§ **DATA EXTRACTS**:

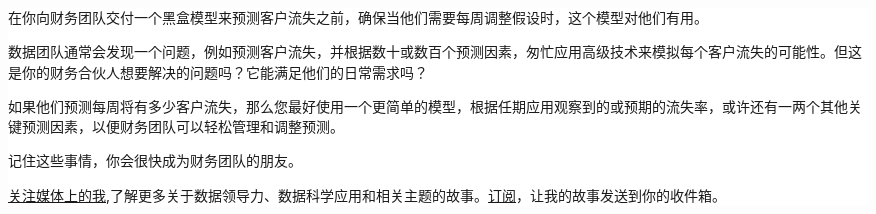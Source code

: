 在你向财务团队交付一个黑盒模型来预测客户流失之前，确保当他们需要每周调整假设时，这个模型对他们有用。

数据团队通常会发现一个问题，例如预测客户流失，并根据数十或数百个预测因素，匆忙应用高级技术来模拟每个客户流失的可能性。但这是你的财务合伙人想要解决的问题吗？它能满足他们的日常需求吗？

如果他们预测每周将有多少客户流失，那么您最好使用一个更简单的模型，根据任期应用观察到的或预期的流失率，或许还有一两个其他关键预测因素，以便财务团队可以轻松管理和调整预测。

记住这些事情，你会很快成为财务团队的朋友。

[关注媒体上的我](/@shane.murray5),了解更多关于数据领导力、数据科学应用和相关主题的故事。[订阅](/subscribe/@shane.murray5)，让我的故事发送到你的收件箱。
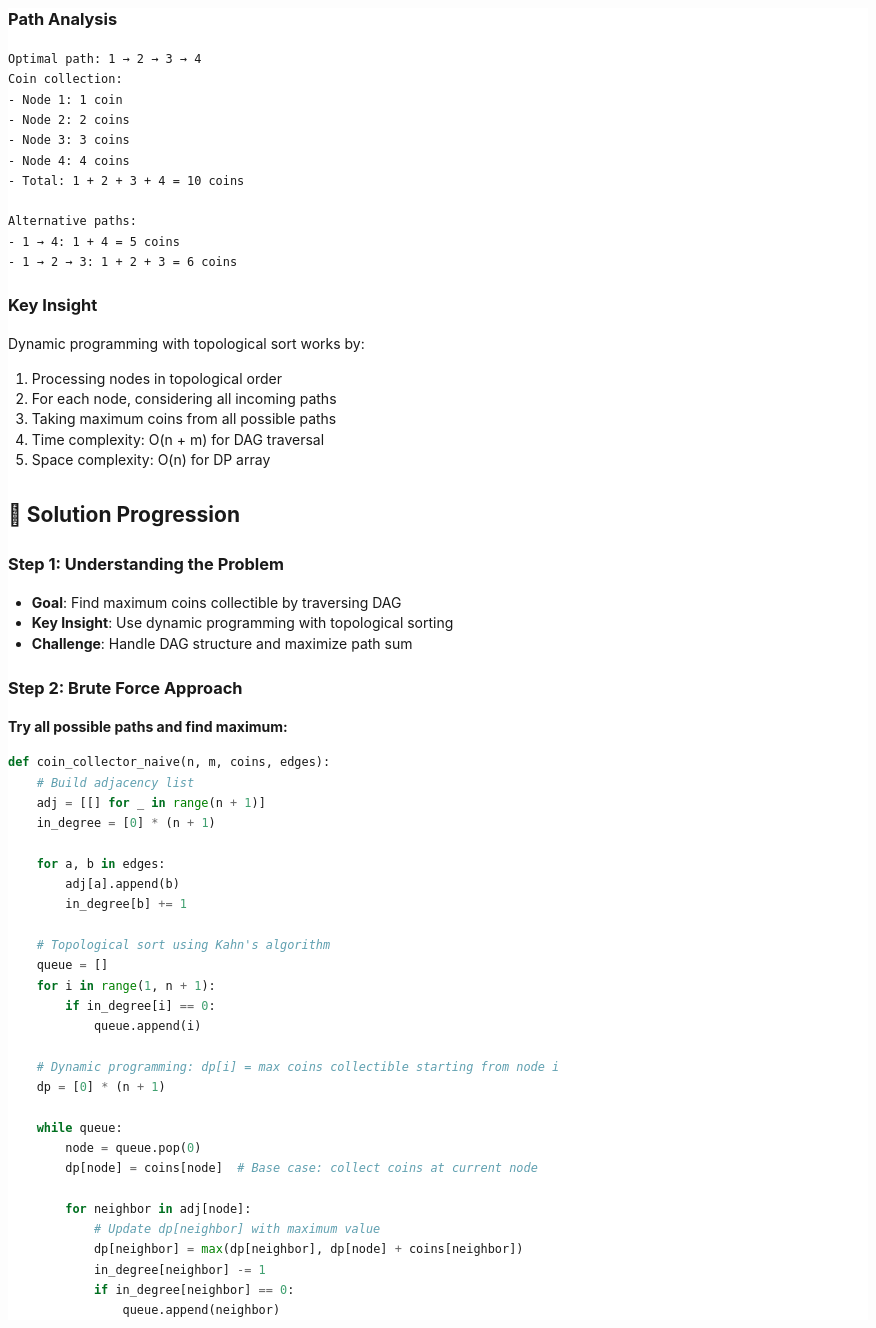 ### Path Analysis
```
Optimal path: 1 → 2 → 3 → 4
Coin collection:
- Node 1: 1 coin
- Node 2: 2 coins
- Node 3: 3 coins
- Node 4: 4 coins
- Total: 1 + 2 + 3 + 4 = 10 coins

Alternative paths:
- 1 → 4: 1 + 4 = 5 coins
- 1 → 2 → 3: 1 + 2 + 3 = 6 coins
```

### Key Insight
Dynamic programming with topological sort works by:
1. Processing nodes in topological order
2. For each node, considering all incoming paths
3. Taking maximum coins from all possible paths
4. Time complexity: O(n + m) for DAG traversal
5. Space complexity: O(n) for DP array

## 🚀 Solution Progression

### Step 1: Understanding the Problem
- **Goal**: Find maximum coins collectible by traversing DAG
- **Key Insight**: Use dynamic programming with topological sorting
- **Challenge**: Handle DAG structure and maximize path sum

### Step 2: Brute Force Approach
**Try all possible paths and find maximum:**

```python
def coin_collector_naive(n, m, coins, edges):
    # Build adjacency list
    adj = [[] for _ in range(n + 1)]
    in_degree = [0] * (n + 1)
    
    for a, b in edges:
        adj[a].append(b)
        in_degree[b] += 1
    
    # Topological sort using Kahn's algorithm
    queue = []
    for i in range(1, n + 1):
        if in_degree[i] == 0:
            queue.append(i)
    
    # Dynamic programming: dp[i] = max coins collectible starting from node i
    dp = [0] * (n + 1)
    
    while queue:
        node = queue.pop(0)
        dp[node] = coins[node]  # Base case: collect coins at current node
        
        for neighbor in adj[node]:
            # Update dp[neighbor] with maximum value
            dp[neighbor] = max(dp[neighbor], dp[node] + coins[neighbor])
            in_degree[neighbor] -= 1
            if in_degree[neighbor] == 0:
                queue.append(neighbor)
```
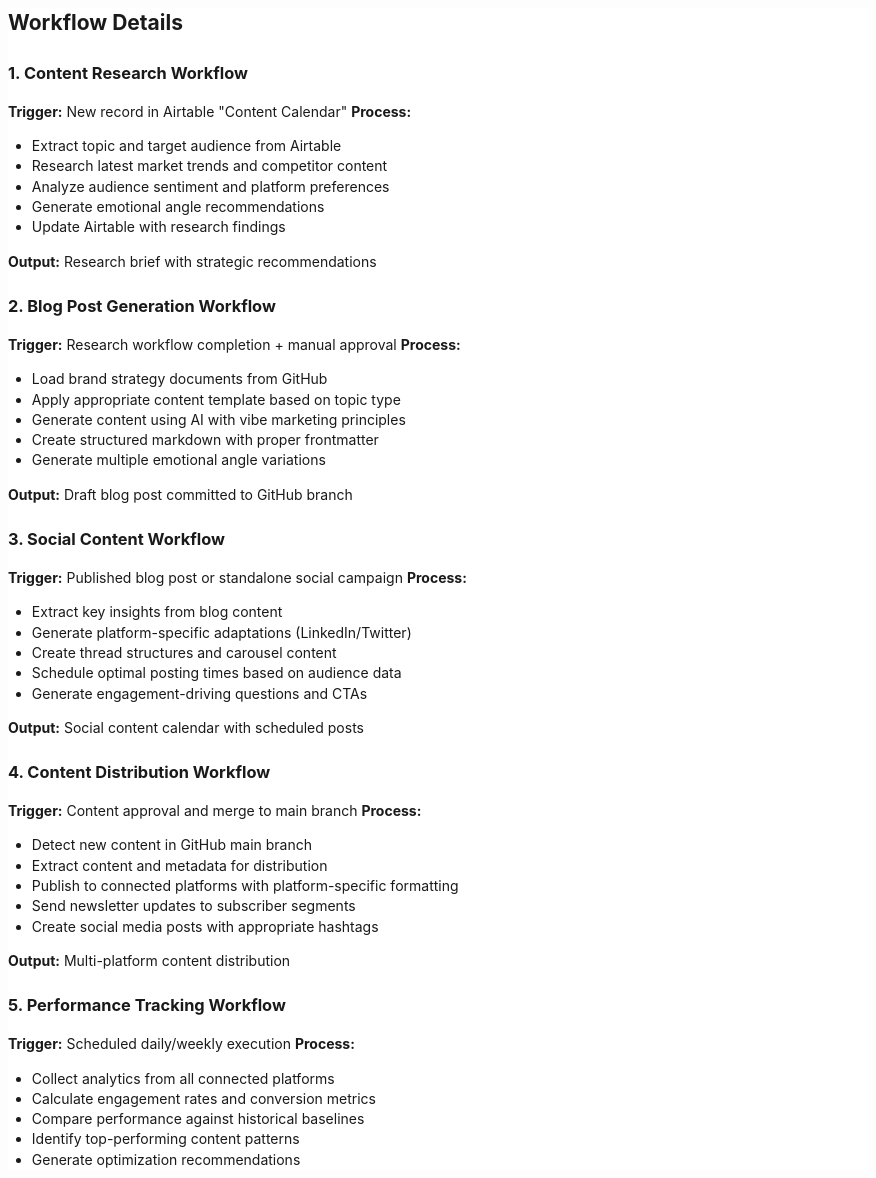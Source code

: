 ## Workflow Details

### 1. Content Research Workflow
**Trigger:** New record in Airtable "Content Calendar"
**Process:**
- Extract topic and target audience from Airtable
- Research latest market trends and competitor content
- Analyze audience sentiment and platform preferences
- Generate emotional angle recommendations
- Update Airtable with research findings

**Output:** Research brief with strategic recommendations

### 2. Blog Post Generation Workflow
**Trigger:** Research workflow completion + manual approval
**Process:**
- Load brand strategy documents from GitHub
- Apply appropriate content template based on topic type
- Generate content using AI with vibe marketing principles
- Create structured markdown with proper frontmatter
- Generate multiple emotional angle variations

**Output:** Draft blog post committed to GitHub branch

### 3. Social Content Workflow
**Trigger:** Published blog post or standalone social campaign
**Process:**
- Extract key insights from blog content
- Generate platform-specific adaptations (LinkedIn/Twitter)
- Create thread structures and carousel content
- Schedule optimal posting times based on audience data
- Generate engagement-driving questions and CTAs

**Output:** Social content calendar with scheduled posts

### 4. Content Distribution Workflow
**Trigger:** Content approval and merge to main branch
**Process:**
- Detect new content in GitHub main branch
- Extract content and metadata for distribution
- Publish to connected platforms with platform-specific formatting
- Send newsletter updates to subscriber segments
- Create social media posts with appropriate hashtags

**Output:** Multi-platform content distribution

### 5. Performance Tracking Workflow
**Trigger:** Scheduled daily/weekly execution
**Process:**
- Collect analytics from all connected platforms
- Calculate engagement rates and conversion metrics
- Compare performance against historical baselines
- Identify top-performing content patterns
- Generate optimization recommendations
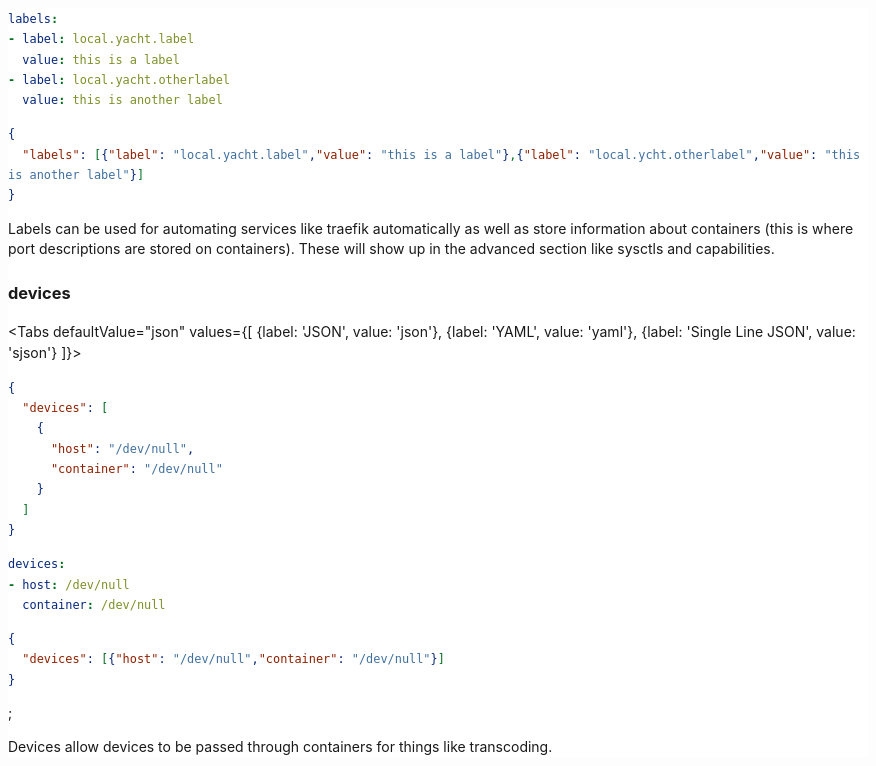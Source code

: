 </TabItem>
<TabItem value="yaml">

```yaml
labels:
- label: local.yacht.label
  value: this is a label
- label: local.yacht.otherlabel
  value: this is another label
```
</TabItem>
<TabItem value='sjson'>

```json
{
  "labels": [{"label": "local.yacht.label","value": "this is a label"},{"label": "local.ycht.otherlabel","value": "this is another label"}]
}
```
</TabItem>
</Tabs>

Labels can be used for automating services like traefik automatically as well as store information about containers (this is where port descriptions are stored on containers). These will show up in the advanced section like sysctls and capabilities. 

### devices

<Tabs
  defaultValue="json"
  values={[
    {label: 'JSON', value: 'json'},
    {label: 'YAML', value: 'yaml'},
    {label: 'Single Line JSON', value: 'sjson'}
  ]}>
<TabItem value="json">

```json
{
  "devices": [
    {
      "host": "/dev/null",
      "container": "/dev/null"
    }
  ]
}
```

</TabItem>
<TabItem value="yaml">

```yaml
devices:
- host: /dev/null
  container: /dev/null
```
</TabItem>
<TabItem value='sjson'>

```json
{
  "devices": [{"host": "/dev/null","container": "/dev/null"}]
}
```
</TabItem>
</Tabs>;

Devices allow devices to be passed through containers for things like transcoding.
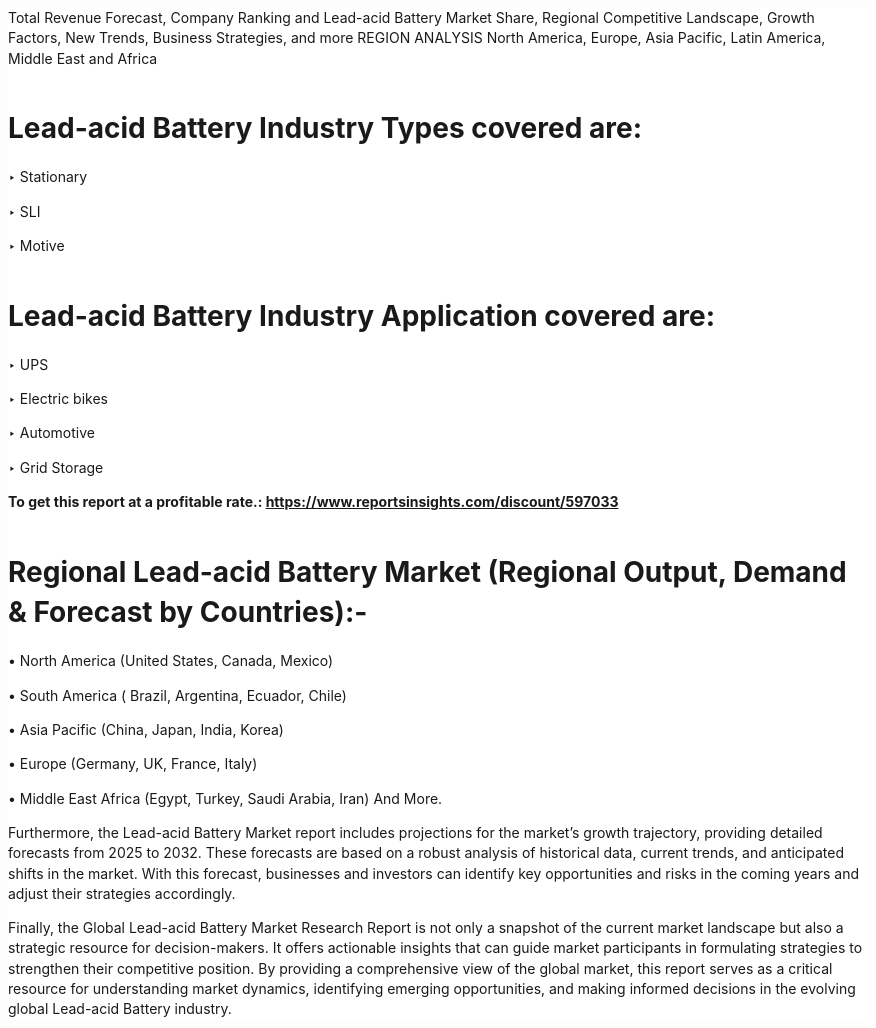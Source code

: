 <td>Total Revenue Forecast, Company Ranking and Lead-acid Battery Market Share, Regional Competitive Landscape, Growth Factors, New Trends, Business Strategies, and more</td>
</tr>
<tr>
<td>REGION ANALYSIS</td>
<td>North America, Europe, Asia Pacific, Latin America, Middle East and Africa</td>
</tr>
</table>

# <strong>Lead-acid Battery Industry Types covered are:</strong>

‣ Stationary

‣ SLI

‣ Motive

# <strong>Lead-acid Battery Industry Application covered are:</strong>

‣ UPS

‣  Electric bikes

‣  Automotive

‣  Grid Storage

<strong>To get this report at a profitable rate.: <a href=https://www.reportsinsights.com/discount/597033>https://www.reportsinsights.com/discount/597033</a></strong>

# <strong>Regional Lead-acid Battery Market (Regional Output, Demand &amp; Forecast by Countries):-</strong>

• North America (United States, Canada, Mexico)

• South America ( Brazil, Argentina, Ecuador, Chile)

• Asia Pacific (China, Japan, India, Korea)

• Europe (Germany, UK, France, Italy)

• Middle East Africa (Egypt, Turkey, Saudi Arabia, Iran) And More.

Furthermore, the Lead-acid Battery Market report includes projections for the market’s growth trajectory, providing detailed forecasts from 2025 to 2032. These forecasts are based on a robust analysis of historical data, current trends, and anticipated shifts in the market. With this forecast, businesses and investors can identify key opportunities and risks in the coming years and adjust their strategies accordingly.

Finally, the Global Lead-acid Battery Market Research Report is not only a snapshot of the current market landscape but also a strategic resource for decision-makers. It offers actionable insights that can guide market participants in formulating strategies to strengthen their competitive position. By providing a comprehensive view of the global market, this report serves as a critical resource for understanding market dynamics, identifying emerging opportunities, and making informed decisions in the evolving global Lead-acid Battery industry.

§ **YOUR INSTRUCTIONS**:
For the string "edges", go through the entries above and copy each line where it occurs.

§ **ANSWER BELOW**:
def coin_collector_naive(n, m, coins, edges):
    for a, b in edges:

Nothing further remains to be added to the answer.